Excerpts from a dataset:
=======
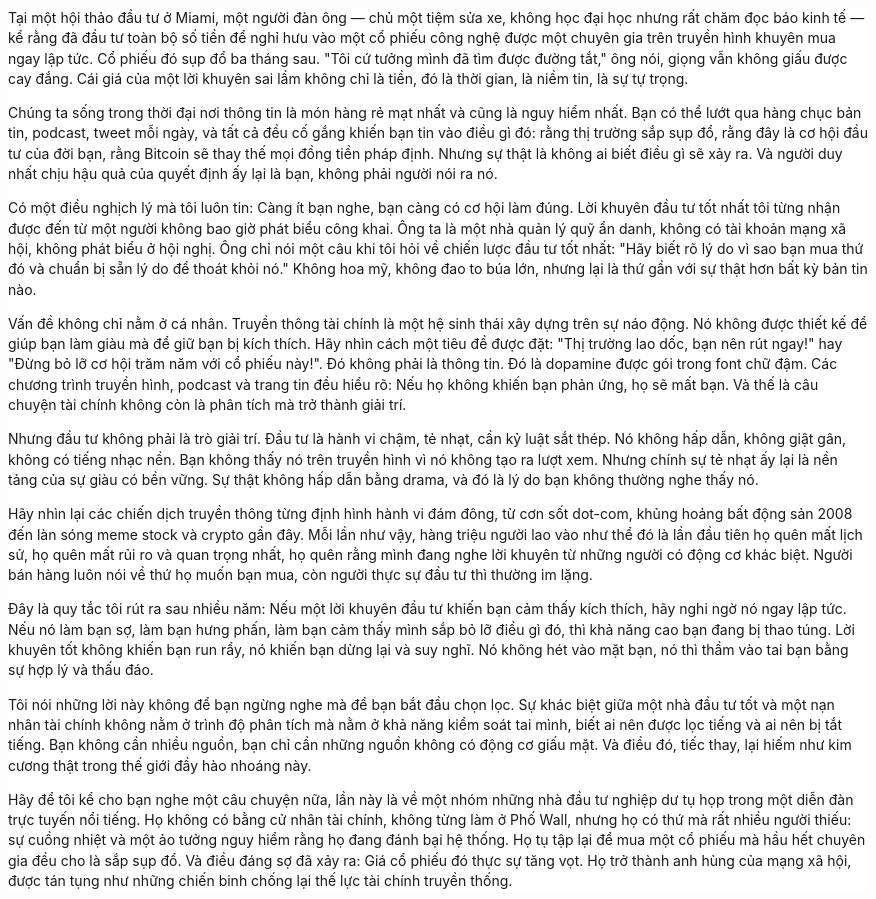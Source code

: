 Tại một hội thảo đầu tư ở Miami, một người đàn ông — chủ một tiệm sửa xe, không học đại học nhưng rất chăm đọc báo kinh tế — kể rằng đã đầu tư toàn bộ số tiền để nghỉ hưu vào một cổ phiếu công nghệ được một chuyên gia trên truyền hình khuyên mua ngay lập tức. Cổ phiếu đó sụp đổ ba tháng sau. "Tôi cứ tưởng mình đã tìm được đường tắt," ông nói, giọng vẫn không giấu được cay đắng. Cái giá của một lời khuyên sai lầm không chỉ là tiền, đó là thời gian, là niềm tin, là sự tự trọng.

Chúng ta sống trong thời đại nơi thông tin là món hàng rẻ mạt nhất và cũng là nguy hiểm nhất. Bạn có thể lướt qua hàng chục bản tin, podcast, tweet mỗi ngày, và tất cả đều cố gắng khiến bạn tin vào điều gì đó: rằng thị trường sắp sụp đổ, rằng đây là cơ hội đầu tư của đời bạn, rằng Bitcoin sẽ thay thế mọi đồng tiền pháp định. Nhưng sự thật là không ai biết điều gì sẽ xảy ra. Và người duy nhất chịu hậu quả của quyết định ấy lại là bạn, không phải người nói ra nó.

Có một điều nghịch lý mà tôi luôn tin: Càng ít bạn nghe, bạn càng có cơ hội làm đúng. Lời khuyên đầu tư tốt nhất tôi từng nhận được đến từ một người không bao giờ phát biểu công khai. Ông ta là một nhà quản lý quỹ ẩn danh, không có tài khoản mạng xã hội, không phát biểu ở hội nghị. Ông chỉ nói một câu khi tôi hỏi về chiến lược đầu tư tốt nhất: "Hãy biết rõ lý do vì sao bạn mua thứ đó và chuẩn bị sẵn lý do để thoát khỏi nó." Không hoa mỹ, không đao to búa lớn, nhưng lại là thứ gần với sự thật hơn bất kỳ bản tin nào.

Vấn đề không chỉ nằm ở cá nhân. Truyền thông tài chính là một hệ sinh thái xây dựng trên sự náo động. Nó không được thiết kế để giúp bạn làm giàu mà để giữ bạn bị kích thích. Hãy nhìn cách một tiêu đề được đặt: "Thị trường lao dốc, bạn nên rút ngay!" hay "Đừng bỏ lỡ cơ hội trăm năm với cổ phiếu này!". Đó không phải là thông tin. Đó là dopamine được gói trong font chữ đậm. Các chương trình truyền hình, podcast và trang tin đều hiểu rõ: Nếu họ không khiến bạn phản ứng, họ sẽ mất bạn. Và thế là câu chuyện tài chính không còn là phân tích mà trở thành giải trí.

Nhưng đầu tư không phải là trò giải trí. Đầu tư là hành vi chậm, tẻ nhạt, cần kỷ luật sắt thép. Nó không hấp dẫn, không giật gân, không có tiếng nhạc nền. Bạn không thấy nó trên truyền hình vì nó không tạo ra lượt xem. Nhưng chính sự tẻ nhạt ấy lại là nền tảng của sự giàu có bền vững. Sự thật không hấp dẫn bằng drama, và đó là lý do bạn không thường nghe thấy nó.

Hãy nhìn lại các chiến dịch truyền thông từng định hình hành vi đám đông, từ cơn sốt dot-com, khủng hoảng bất động sản 2008 đến làn sóng meme stock và crypto gần đây. Mỗi lần như vậy, hàng triệu người lao vào như thể đó là lần đầu tiên họ quên mất lịch sử, họ quên mất rủi ro và quan trọng nhất, họ quên rằng mình đang nghe lời khuyên từ những người có động cơ khác biệt. Người bán hàng luôn nói về thứ họ muốn bạn mua, còn người thực sự đầu tư thì thường im lặng.

Đây là quy tắc tôi rút ra sau nhiều năm: Nếu một lời khuyên đầu tư khiến bạn cảm thấy kích thích, hãy nghi ngờ nó ngay lập tức. Nếu nó làm bạn sợ, làm bạn hưng phấn, làm bạn cảm thấy mình sắp bỏ lỡ điều gì đó, thì khả năng cao bạn đang bị thao túng. Lời khuyên tốt không khiến bạn run rẩy, nó khiến bạn dừng lại và suy nghĩ. Nó không hét vào mặt bạn, nó thì thầm vào tai bạn bằng sự hợp lý và thấu đáo.

Tôi nói những lời này không để bạn ngừng nghe mà để bạn bắt đầu chọn lọc. Sự khác biệt giữa một nhà đầu tư tốt và một nạn nhân tài chính không nằm ở trình độ phân tích mà nằm ở khả năng kiểm soát tai mình, biết ai nên được lọc tiếng và ai nên bị tắt tiếng. Bạn không cần nhiều nguồn, bạn chỉ cần những nguồn không có động cơ giấu mặt. Và điều đó, tiếc thay, lại hiếm như kim cương thật trong thế giới đầy hào nhoáng này.

Hãy để tôi kể cho bạn nghe một câu chuyện nữa, lần này là về một nhóm những nhà đầu tư nghiệp dư tụ họp trong một diễn đàn trực tuyến nổi tiếng. Họ không có bằng cử nhân tài chính, không từng làm ở Phố Wall, nhưng họ có thứ mà rất nhiều người thiếu: sự cuồng nhiệt và một ảo tưởng nguy hiểm rằng họ đang đánh bại hệ thống. Họ tụ tập lại để mua một cổ phiếu mà hầu hết chuyên gia đều cho là sắp sụp đổ. Và điều đáng sợ đã xảy ra: Giá cổ phiếu đó thực sự tăng vọt. Họ trở thành anh hùng của mạng xã hội, được tán tụng như những chiến binh chống lại thế lực tài chính truyền thống.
=======
TASK GOAL:
Once the pictures are set aside, write out the entries verbatim.

ANSWER AREA:
Source code

: Tại một hội thảo đầu tư ở Miami, một người đàn ông — chủ một tiệm sửa xe, không học đại học nhưng rất chăm đọc báo kinh tế — kể rằng đã đầu tư toàn bộ số tiền để nghỉ hưu vào một cổ phiếu công nghệ được một chuyên gia trên truyền hình khuyên mua ngay lập tức. Cổ phiếu đó sụp đổ ba tháng sau. "Tôi cứ tưởng mình đã tìm được đường tắt," ông nói, giọng vẫn không giấu được cay đắng. Cái giá của một lời khuyên sai lầm không chỉ là tiền, đó là thời gian, là niềm tin, là sự tự trọng.

Chúng ta sống trong thời đại nơi thông tin là món hàng rẻ mạt nhất và cũng là nguy hiểm nhất. Bạn có thể lướt qua hàng chục bản tin, podcast, tweet mỗi ngày, và tất cả đều cố gắng khiến bạn tin vào điều gì đó: rằng thị trường sắp sụp đổ, rằng đây là cơ hội đầu tư của đời bạn, rằng Bitcoin sẽ thay thế mọi đồng tiền pháp định. Nhưng sự thật là không ai biết điều gì sẽ xảy ra. Và người duy nhất chịu hậu quả của quyết định ấy lại là bạn, không phải người nói ra nó.

Có một điều nghịch lý mà tôi luôn tin: Càng ít bạn nghe, bạn càng có cơ hội làm đúng. Lời khuyên đầu tư tốt nhất tôi từng nhận được đến từ một người không bao giờ phát biểu công khai. Ông ta là một nhà quản lý quỹ ẩn danh, không có tài khoản mạng xã hội, không phát biểu ở hội nghị. Ông chỉ nói một câu khi tôi hỏi về chiến lược đầu tư tốt nhất: "Hãy biết rõ lý do vì sao bạn mua thứ đó và chuẩn bị sẵn lý do để thoát khỏi nó." Không hoa mỹ, không đao to búa lớn, nhưng lại là thứ gần với sự thật hơn bất kỳ bản tin nào.

Vấn đề không chỉ nằm ở cá nhân. Truyền thông tài chính là một hệ sinh thái xây dựng trên sự náo động. Nó không được thiết kế để giúp bạn làm giàu mà để giữ bạn bị kích thích. Hãy nhìn cách một tiêu đề được đặt: "Thị trường lao dốc, bạn nên rút ngay!" hay "Đừng bỏ lỡ cơ hội trăm năm với cổ phiếu này!". Đó không phải là thông tin. Đó là dopamine được gói trong font chữ đậm. Các chương trình truyền hình, podcast và trang tin đều hiểu rõ: Nếu họ không khiến bạn phản ứng, họ sẽ mất bạn. Và thế là câu chuyện tài chính không còn là phân tích mà trở thành giải trí.

Nhưng đầu tư không phải là trò giải trí. Đầu tư là hành vi chậm, tẻ nhạt, cần kỷ luật sắt thép. Nó không hấp dẫn, không giật gân, không có tiếng nhạc nền. Bạn không thấy nó trên truyền hình vì nó không tạo ra lượt xem. Nhưng chính sự tẻ nhạt ấy lại là nền tảng của sự giàu có bền vững. Sự thật không hấp dẫn bằng drama, và đó là lý do bạn không thường nghe thấy nó.

Hãy nhìn lại các chiến dịch truyền thông từng định hình hành vi đám đông, từ cơn sốt dot-com, khủng hoảng bất động sản 2008 đến làn sóng meme stock và crypto gần đây. Mỗi lần như vậy, hàng triệu người lao vào như thể đó là lần đầu tiên họ quên mất lịch sử, họ quên mất rủi ro và quan trọng nhất, họ quên rằng mình đang nghe lời khuyên từ những người có động cơ khác biệt. Người bán hàng luôn nói về thứ họ muốn bạn mua, còn người thực sự đầu tư thì thường im lặng.

Đây là quy tắc tôi rút ra sau nhiều năm: Nếu một lời khuyên đầu tư khiến bạn cảm thấy kích thích, hãy nghi ngờ nó ngay lập tức. Nếu nó làm bạn sợ, làm bạn hưng phấn, làm bạn cảm thấy mình sắp bỏ lỡ điều gì đó, thì khả năng cao bạn đang bị thao túng. Lời khuyên tốt không khiến bạn run rẩy, nó khiến bạn dừng lại và suy nghĩ. Nó không hét vào mặt bạn, nó thì thầm vào tai bạn bằng sự hợp lý và thấu đáo.

Tôi nói những lời này không để bạn ngừng nghe mà để bạn bắt đầu chọn lọc. Sự khác biệt giữa một nhà đầu tư tốt và một nạn nhân tài chính không nằm ở trình độ phân tích mà nằm ở khả năng kiểm soát tai mình, biết ai nên được lọc tiếng và ai nên bị tắt tiếng. Bạn không cần nhiều nguồn, bạn chỉ cần những nguồn không có động cơ giấu mặt. Và điều đó, tiếc thay, lại hiếm như kim cương thật trong thế giới đầy hào nhoáng này.

Hãy để tôi kể cho bạn nghe một câu chuyện nữa, lần này là về một nhóm những nhà đầu tư nghiệp dư tụ họp trong một diễn đàn trực tuyến nổi tiếng. Họ không có bằng cử nhân tài chính, không từng làm ở Phố Wall, nhưng họ có thứ mà rất nhiều người thiếu: sự cuồng nhiệt và một ảo tưởng nguy hiểm rằng họ đang đánh bại hệ thống. Họ tụ tập lại để mua một cổ phiếu mà hầu hết chuyên gia đều cho là sắp sụp đổ. Và điều đáng sợ đã xảy ra: Giá cổ phiếu đó thực sự tăng vọt. Họ trở thành anh hùng của mạng xã hội, được tán tụng như những chiến binh chống lại thế lực tài chính truyền thống.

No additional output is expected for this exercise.